De 2009 à 2012, Lassana Diarra a passé trois ans et demi au Real Madrid. Lass a gagné des titres, régalé le Bernabéu, mais a surtout vécu une relation féroce et passionnelle avec José Mourinho.

L’élimination se profile face à des smicards de troisième division. Ce 10 novembre 2009, à la 70e minute d’un seizième de finale de Coupe du Roi entre le Real Madrid et Alcorcón, une bronca descend des tribunes du stade Santiago-Bernabéu. Humiliés 4-0 à l’aller par l’équipe de la banlieue madrilène, les Merengues ne parviennent pas à marquer et ne remporteront finalement qu’une victoire anecdotique (1-0) grâce à un but de Rafael van der Vaart.

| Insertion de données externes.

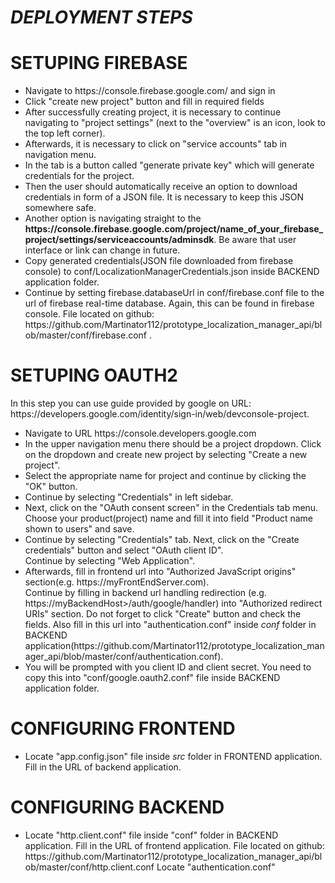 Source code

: <h1><em>DEPLOYMENT STEPS</em></h1>

<h1> SETUPING FIREBASE </h1>
<ul>
  <li>Navigate to https://console.firebase.google.com/ and sign in</li>
  <li>Click "create new project" button and fill in required fields </li>
  <li>After successfully creating project, it is necessary to continue navigating to "project settings" (next to the "overview" is an icon, look to the top left corner).
  <li>Afterwards, it is necessary to click on "service accounts" tab in navigation menu.</li>
  <li>In the tab is a button called "generate private key" which will generate credentials for the project.</li>
  <li>Then the user should automatically receive an option to download credentials in form of a JSON file. It is necessary to keep this JSON somewhere safe.</li>
  <li>Another option is navigating straight to the <strong>https://console.firebase.google.com/project/name_of_your_firebase_project/settings/serviceaccounts/adminsdk</strong>.
Be aware that user interface or link can change in future.</li>
  <li>Copy generated credentials(JSON file downloaded from firebase console) to conf/LocalizationManagerCredentials.json inside BACKEND application folder.
</li>
  <li>Continue by setting firebase.databaseUrl in conf/firebase.conf file to the url of firebase real-time database.
Again, this can be found in firebase console.
File located on github: https://github.com/Martinator112/prototype_localization_manager_api/blob/master/conf/firebase.conf .
</li>

</ul>

<h1> SETUPING OAUTH2 </h1>
In this step you can use guide provided by google on URL: https://developers.google.com/identity/sign-in/web/devconsole-project.
<ul>
  <li>
    Navigate to URL https://console.developers.google.com
  </li>
  
  <li>
    In the upper navigation menu there should be a project dropdown.
    Click on the dropdown and create new project by selecting "Create a new project".
  </li>
    
  <li>
    Select the appropriate name for project and continue by clicking the "OK" button.
  </li>
  <li>
  Continue by selecting "Credentials" in left sidebar.
  </li>

  <li>
  Next, click on the "OAuth consent screen" in the Credentials tab menu.
  </li>
  Choose your product(project) name and fill it into field "Product name shown to users" and save.
  <li>
  Continue by selecting "Credentials" tab. Next, click on the "Create credentials" button and select "OAuth client ID".
  </li>
  Continue by selecting "Web Application".
  <li>
  Afterwards, fill in frontend url into "Authorized JavaScript origins" section(e.g. https://myFrontEndServer.com).
  </li>
  Continue by filling in backend url handling redirection (e.g. https://myBackendHost>/auth/google/handler) into  "Authorized redirect URIs" section. Do not forget to click "Create" button and check the fields. Also fill in this url into 
  "authentication.conf" inside <em>conf</em> folder in BACKEND application(https://github.com/Martinator112/prototype_localization_manager_api/blob/master/conf/authentication.conf).
  <li>
  You will be prompted with you client ID and client secret.
  You need to copy this into "conf/google.oauth2.conf" file inside BACKEND application folder.
  </li>
    
</ul>


<h1> CONFIGURING FRONTEND </h1>

<ul>
  <li>
    Locate "app.config.json" file inside <em>src</em> folder in FRONTEND application.
    Fill in the URL of backend application.
  </li>
</ul>

<h1> CONFIGURING BACKEND </h1>
<ul>
  <li>
    Locate "http.client.conf" file inside "conf" folder in BACKEND application.
    Fill in the URL of frontend application.
    File located on github: https://github.com/Martinator112/prototype_localization_manager_api/blob/master/conf/http.client.conf
    Locate "authentication.conf"
   
  </li>
</ul>
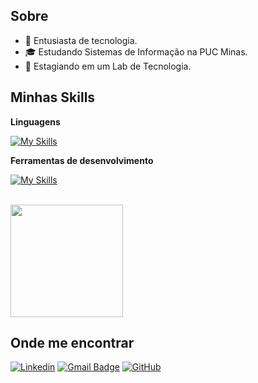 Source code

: 
## Sobre

- 🤔 Entusiasta de tecnologia.
- 🎓 Estudando Sistemas de Informação na PUC Minas.
- 💼 Estagiando em um Lab de Tecnologia.

## Minhas Skills

**Linguagens**

[![My Skills](https://skillicons.dev/icons?i=cs,py,js,html,css,sql)](https://skillicons.dev)


**Ferramentas de desenvolvimento**

[![My Skills](https://skillicons.dev/icons?i=vscode,visualstudio,figma)](https://skillicons.dev)

<br/>

<a href="https://github.com/moisesmaaia" title="Perfil do Iuri">
  <img height="180em" src="https://github-readme-stats.vercel.app/api?username=moisesmaaia&theme=dracula&show_icons=true" />
</a>

## Onde me encontrar

[![Linkedin](https://img.shields.io/badge/-LinkedIn-blue?style=flat-square&logo=Linkedin&logoColor=white&link=https://www.linkedin.com/in/moisesmaiaa)](https://www.linkedin.com/in/moisesmaiaa)
[![Gmail Badge](https://img.shields.io/badge/-samueelmaia28@gmai.com-006bed?style=flat-square&logo=Gmail&logoColor=white&link=mailto:samueelmaia28@gmail.com)](mailto:samueelmaia28@gmail.com)
[![GitHub](https://img.shields.io/github/followers/moisesmaaia?label=follow&style=social)](https://github.com/moisesmaaia)
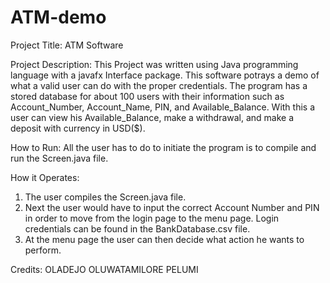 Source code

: # ATM-demo
Project Title: ATM Software

Project Description: 
This Project was written using Java programming language with a javafx Interface package. This software potrays a demo of what a valid user can do with the proper credentials. 
The program has a stored database for about 100 users with their information such as Account_Number, Account_Name, PIN, and Available_Balance.
With this a user can view his Available_Balance, make a withdrawal, and make a deposit with currency in USD($).

How to Run: 
All the user has to do to initiate the program is to compile and run the Screen.java file.

How it Operates: 
1) The user compiles the Screen.java file.
2) Next the user would have to input the correct Account Number and PIN in order to move from the login page to the menu page. Login credentials can be found in the BankDatabase.csv file.
3) At the menu page the user can then decide what action he wants to perform.

Credits: OLADEJO OLUWATAMILORE PELUMI


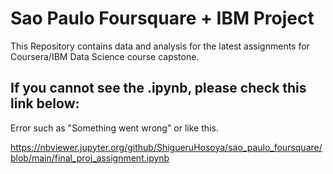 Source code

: # Sao Paulo Foursquare + IBM Project

This Repository contains data and analysis for the latest assignments for Coursera/IBM Data Science course capstone.

## If you cannot see the .ipynb, please check this link below:
Error such as "Something went wrong" or like this.

https://nbviewer.jupyter.org/github/ShigueruHosoya/sao_paulo_foursquare/blob/main/final_proj_assignment.ipynb
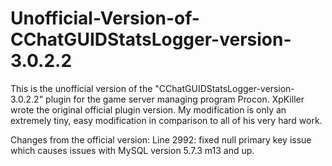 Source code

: # Unofficial-Version-of-CChatGUIDStatsLogger-version-3.0.2.2

This is the unofficial version of the "CChatGUIDStatsLogger-version-3.0.2.2" plugin for the game server managing program Procon.  XpKiller wrote the original official plugin version.  My modification is only an extremely tiny, easy modification in comparison to all of his very hard work.

Changes from the official version:
Line 2992:  fixed null primary key issue which causes issues with MySQL version 5.7.3 m13 and up.
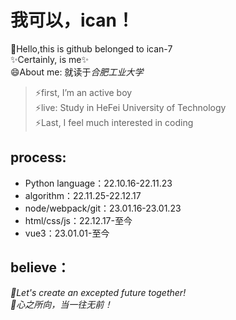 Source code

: 我可以，ican！
==
👋Hello,this is github belonged to ican-7  
✨Certainly, is me✨  
😄About me: 就读于*合肥工业大学*  
>⚡first, I’m an active boy  
>⚡live: Study in HeFei University of Technology  
>⚡Last, I feel much interested in coding  

process:
--
* Python language：22.10.16-22.11.23
* algorithm：22.11.25-22.12.17  
* node/webpack/git：23.01.16-23.01.23
* html/css/js：22.12.17-至今  
* vue3：23.01.01-至今

believe：
--
*🌱Let's create an excepted future together!*  
*🌱心之所向，当一往无前！*
<!--
- 🔭👯🤔 💬 📫 
-->
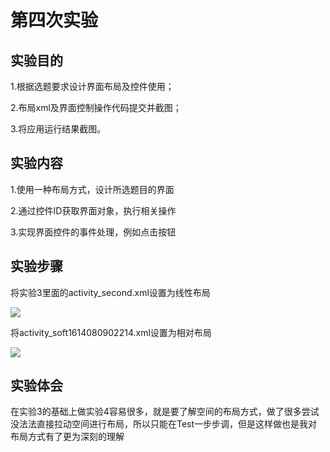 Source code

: # 第四次实验

## 实验目的
1.根据选题要求设计界面布局及控件使用；

2.布局xml及界面控制操作代码提交并截图；

3.将应用运行结果截图。

## 实验内容

1.使用一种布局方式，设计所选题目的界面

2.通过控件ID获取界面对象，执行相关操作

3.实现界面控件的事件处理，例如点击按钮


## 实验步骤

 将实验3里面的activity_second.xml设置为线性布局
 
 ![](https://github.com/Ccclk/android-labs-2018/blob/master/soft1614080902214/c.PNG)
 
 将activity_soft1614080902214.xml设置为相对布局
 
  ![](https://github.com/Ccclk/android-labs-2018/blob/master/soft1614080902214/d.PNG)
  
  
 ## 实验体会
   
 在实验3的基础上做实验4容易很多，就是要了解空间的布局方式，做了很多尝试没法法直接拉动空间进行布局，所以只能在Test一步步调，但是这样做也是我对布局方式有了更为深刻的理解
  
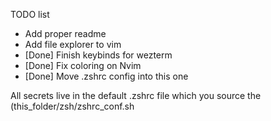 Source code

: TODO list
- Add proper readme
- Add file explorer to vim
- [Done] Finish keybinds for wezterm
- [Done] Fix coloring on Nvim
- [Done] Move .zshrc config into this one

All secrets live in the default .zshrc file which you source the (this_folder/zsh/zshrc_conf.sh
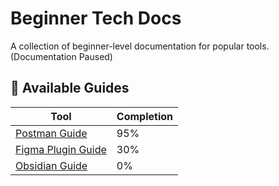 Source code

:# Beginner Tech Docs

A collection of beginner-level documentation for popular tools. (Documentation Paused)

## 📄 Available Guides

| Tool | Completion |
|------|------------|
 | [Postman Guide](Postman-Guide.md) | 95% |
 | [Figma Plugin Guide](Figma-Icons8-Guide.md) | 30% |
 | [Obsidian Guide](Obsidian-Guide.md) | 0% |


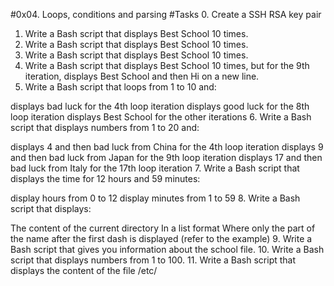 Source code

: #0x04. Loops, conditions and parsing
#Tasks
0.  Create a SSH RSA key pair
1. Write a Bash script that displays Best School 10 times.
2. Write a Bash script that displays Best School 10 times.
3. Write a Bash script that displays Best School 10 times.
4. Write a Bash script that displays Best School 10 times, but for the 9th iteration, displays Best School and then Hi on a new line.
5. Write a Bash script that loops from 1 to 10 and:

displays bad luck for the 4th loop iteration
displays good luck for the 8th loop iteration
displays Best School for the other iterations
6. Write a Bash script that displays numbers from 1 to 20 and:

displays 4 and then bad luck from China for the 4th loop iteration
displays 9 and then bad luck from Japan for the 9th loop iteration
displays 17 and then bad luck from Italy for the 17th loop iteration
7. Write a Bash script that displays the time for 12 hours and 59 minutes:

display hours from 0 to 12
display minutes from 1 to 59
8. Write a Bash script that displays:

The content of the current directory
In a list format
Where only the part of the name after the first dash is displayed (refer to the example)
9. Write a Bash script that gives you information about the school file.
10. Write a Bash script that displays numbers from 1 to 100.
11. Write a Bash script that displays the content of the file /etc/
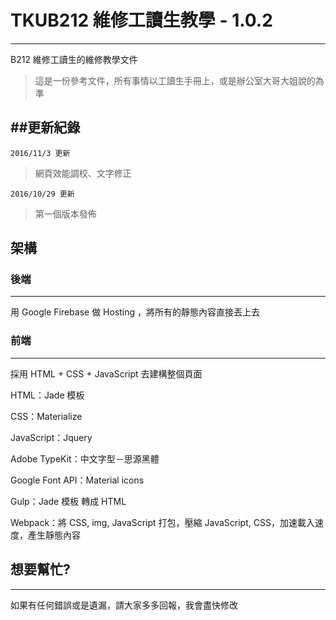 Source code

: # TKUB212 維修工讀生教學 - 1.0.2
------------
B212 維修工讀生的維修教學文件

> 這是一份參考文件，所有事情以工讀生手冊上，或是辦公室大哥大姐說的為準

##更新紀錄
------------
`2016/11/3 更新`

> 網頁效能調校、文字修正

`2016/10/29 更新`

> 第一個版本發佈

## 架構

### 後端
------------

用 Google Firebase 做 Hosting ，將所有的靜態內容直接丟上去

### 前端
------------

採用 HTML + CSS + JavaScript 去建構整個頁面

HTML：Jade 模板

CSS：Materialize

JavaScript：Jquery

Adobe TypeKit：中文字型－思源黑體

Google Font API：Material icons

Gulp：Jade 模板 轉成 HTML

Webpack：將 CSS, img, JavaScript 打包，壓縮 JavaScript, CSS，加速載入速度，產生靜態內容 


## 想要幫忙?
------------

如果有任何錯誤或是遺漏，請大家多多回報，我會盡快修改
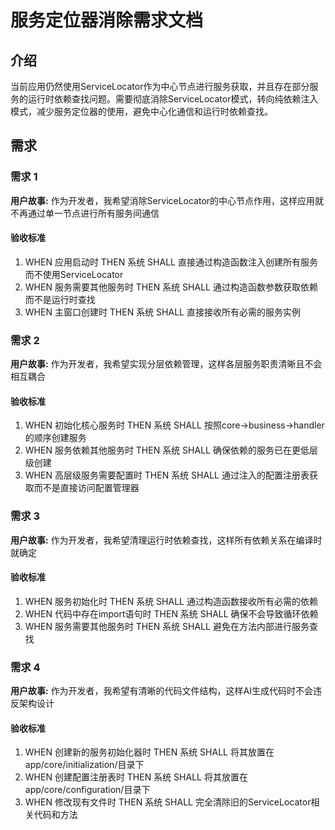 # 服务定位器消除需求文档

## 介绍

当前应用仍然使用ServiceLocator作为中心节点进行服务获取，并且存在部分服务的运行时依赖查找问题。需要彻底消除ServiceLocator模式，转向纯依赖注入模式，减少服务定位器的使用，避免中心化通信和运行时依赖查找。

## 需求

### 需求 1

**用户故事:** 作为开发者，我希望消除ServiceLocator的中心节点作用，这样应用就不再通过单一节点进行所有服务间通信

#### 验收标准

1. WHEN 应用启动时 THEN 系统 SHALL 直接通过构造函数注入创建所有服务而不使用ServiceLocator
2. WHEN 服务需要其他服务时 THEN 系统 SHALL 通过构造函数参数获取依赖而不是运行时查找
3. WHEN 主窗口创建时 THEN 系统 SHALL 直接接收所有必需的服务实例

### 需求 2

**用户故事:** 作为开发者，我希望实现分层依赖管理，这样各层服务职责清晰且不会相互耦合

#### 验收标准

1. WHEN 初始化核心服务时 THEN 系统 SHALL 按照core->business->handler的顺序创建服务
2. WHEN 服务依赖其他服务时 THEN 系统 SHALL 确保依赖的服务已在更低层级创建
3. WHEN 高层级服务需要配置时 THEN 系统 SHALL 通过注入的配置注册表获取而不是直接访问配置管理器

### 需求 3

**用户故事:** 作为开发者，我希望清理运行时依赖查找，这样所有依赖关系在编译时就确定

#### 验收标准

1. WHEN 服务初始化时 THEN 系统 SHALL 通过构造函数接收所有必需的依赖
2. WHEN 代码中存在import语句时 THEN 系统 SHALL 确保不会导致循环依赖
3. WHEN 服务需要其他服务时 THEN 系统 SHALL 避免在方法内部进行服务查找

### 需求 4

**用户故事:** 作为开发者，我希望有清晰的代码文件结构，这样AI生成代码时不会违反架构设计

#### 验收标准

1. WHEN 创建新的服务初始化器时 THEN 系统 SHALL 将其放置在app/core/initialization/目录下
2. WHEN 创建配置注册表时 THEN 系统 SHALL 将其放置在app/core/configuration/目录下
3. WHEN 修改现有文件时 THEN 系统 SHALL 完全清除旧的ServiceLocator相关代码和方法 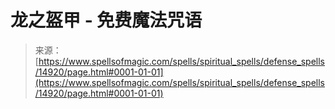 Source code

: <!--yml

category: 未分类

date: 2024-06-12 18:54:03

-->

# 龙之盔甲 - 免费魔法咒语

> 来源：[https://www.spellsofmagic.com/spells/spiritual_spells/defense_spells/14920/page.html#0001-01-01](https://www.spellsofmagic.com/spells/spiritual_spells/defense_spells/14920/page.html#0001-01-01)
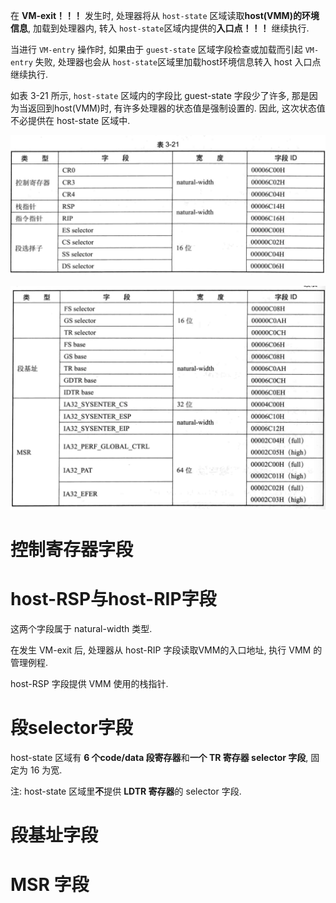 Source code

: 
在 **VM-exit！！！** 发生时, 处理器将从 `host-state` 区域读取**host(VMM)的环境信息**, 加载到处理器内, 转入 `host-state`区域内提供的**入口点！！！** 继续执行.

当进行 `VM-entry` 操作时, 如果由于 `guest-state` 区域字段检查或加载而引起 `VM-entry` 失败, 处理器也会从 `host-state`区域里加载host环境信息转入 host 入口点继续执行.

如表 3-21 所示, `host-state` 区域内的字段比 guest-state 字段少了许多, 那是因为当返回到host(VMM)时, 有许多处理器的状态值是强制设置的. 因此, 这次状态值不必提供在 host-state 区域中.

![2020-03-17-16-58-15.png](./images/2020-03-17-16-58-15.png)

![2020-03-17-16-58-27.png](./images/2020-03-17-16-58-27.png)

# 控制寄存器字段

# host-RSP与host-RIP字段

这两个字段属于 natural-width 类型. 

在发生 VM-exit 后, 处理器从 host-RIP 字段读取VMM的入口地址, 执行 VMM 的管理例程. 

host-RSP 字段提供 VMM 使用的栈指针.

# 段selector字段

host-state 区域有 **6 个code/data 段寄存器**和**一个 TR 寄存器 selector 字段**, 固定为 16 为宽.

注: host-state 区域里**不**提供 **LDTR 寄存器**的 selector 字段.

# 段基址字段

# MSR 字段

Mais ce qui révolte le Bernabéu, c’est ce choix du coach Manuel Pellegrini : sortir Lassana Diarra pour faire entrer Marcelo. « Personne n’a vraiment compris cette décision, avouait à l’époque l’ancien milieu défensif emblématique du Real Madrid Ricardo Gallego à So Foot. Les socios espéraient encore revenir au score, mais Pellegrini l’a remplacé alors que Lass avait été, de loin et en jouant arrière droit, le joueur le plus dangereux du Real. Quand il l’a vu sortir, le public a compris que l’équipe ne reviendrait plus au score… »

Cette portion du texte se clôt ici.